LONDON (Reuters) - Brexit Party leader Nigel Farage told Prime Minister Boris Johnson on Friday that he must drop the Brexit deal he struck with the EU and agree to a leave alliance for the Dec. 12 election or face a fight over every seat in Britain.
Farage, who as UKIP leader pushed then-Prime Minister David Cameron to call the Brexit referendum and then helped lead the campaign to leave the EU, said on Friday Johnson had until Nov. 14 to agree to his demands.
If the government doesn’t agree “then the Brexit Party will be the only party standing in these elections that actually represents Brexit,” Farage told reporters in London.
“We will contest every seat in England, Scotland and Wales.

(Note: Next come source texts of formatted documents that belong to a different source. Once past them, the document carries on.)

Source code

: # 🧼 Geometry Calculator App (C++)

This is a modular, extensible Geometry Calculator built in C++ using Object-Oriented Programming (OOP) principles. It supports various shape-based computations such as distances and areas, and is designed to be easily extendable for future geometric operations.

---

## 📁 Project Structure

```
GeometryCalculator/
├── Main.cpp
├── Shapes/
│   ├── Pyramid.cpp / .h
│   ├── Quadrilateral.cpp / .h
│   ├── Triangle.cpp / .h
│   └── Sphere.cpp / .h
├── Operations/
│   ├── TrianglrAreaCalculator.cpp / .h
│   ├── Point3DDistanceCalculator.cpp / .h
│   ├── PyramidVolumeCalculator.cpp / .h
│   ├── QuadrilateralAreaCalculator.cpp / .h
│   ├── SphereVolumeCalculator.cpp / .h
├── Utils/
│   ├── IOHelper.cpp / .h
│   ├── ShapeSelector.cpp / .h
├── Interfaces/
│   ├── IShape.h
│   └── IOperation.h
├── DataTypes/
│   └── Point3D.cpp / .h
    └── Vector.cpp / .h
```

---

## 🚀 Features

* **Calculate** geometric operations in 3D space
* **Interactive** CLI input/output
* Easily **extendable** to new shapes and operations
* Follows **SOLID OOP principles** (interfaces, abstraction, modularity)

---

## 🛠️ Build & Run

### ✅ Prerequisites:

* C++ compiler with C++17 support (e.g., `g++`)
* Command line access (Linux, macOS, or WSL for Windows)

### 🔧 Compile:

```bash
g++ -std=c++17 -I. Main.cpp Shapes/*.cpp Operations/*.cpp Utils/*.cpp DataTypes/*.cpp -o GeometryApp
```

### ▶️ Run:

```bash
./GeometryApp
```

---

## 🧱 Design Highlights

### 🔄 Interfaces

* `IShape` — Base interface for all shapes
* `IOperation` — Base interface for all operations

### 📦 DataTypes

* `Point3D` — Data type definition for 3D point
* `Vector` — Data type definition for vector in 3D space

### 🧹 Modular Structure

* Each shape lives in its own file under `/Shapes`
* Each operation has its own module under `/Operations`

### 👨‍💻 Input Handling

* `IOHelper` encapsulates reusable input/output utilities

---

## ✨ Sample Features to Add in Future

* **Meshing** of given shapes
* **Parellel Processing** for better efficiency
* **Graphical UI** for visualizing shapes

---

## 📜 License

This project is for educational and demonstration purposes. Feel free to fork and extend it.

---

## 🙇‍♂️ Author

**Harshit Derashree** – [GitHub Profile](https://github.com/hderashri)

Don’t doubt that we are ready.”
He added: “I will say this to Boris Johnson: drop the deal, drop the deal because it is not Brexit, drop the deal because as weeks go by and people discover what it is you will have signed up, they will not like it.”
Farage said an alliance could usher in a majority for Brexit-supporting parties.
“No one party owns the Brexit vote, that even includes the Brexit Party,” he said. “This is something that crosses all traditional loyalties and divides and it’s why the only way to get Brexit done is to form a ‘Leave’ alliance and to win this election with a big stonking majority.”
Both Johnson’s Conservatives and the opposition Labour Party will have to fight on at least three fronts: against each other while the Brexit Party seeks to poach Brexit voters and the Liberal Democrats seeks to win over opponents of Brexit.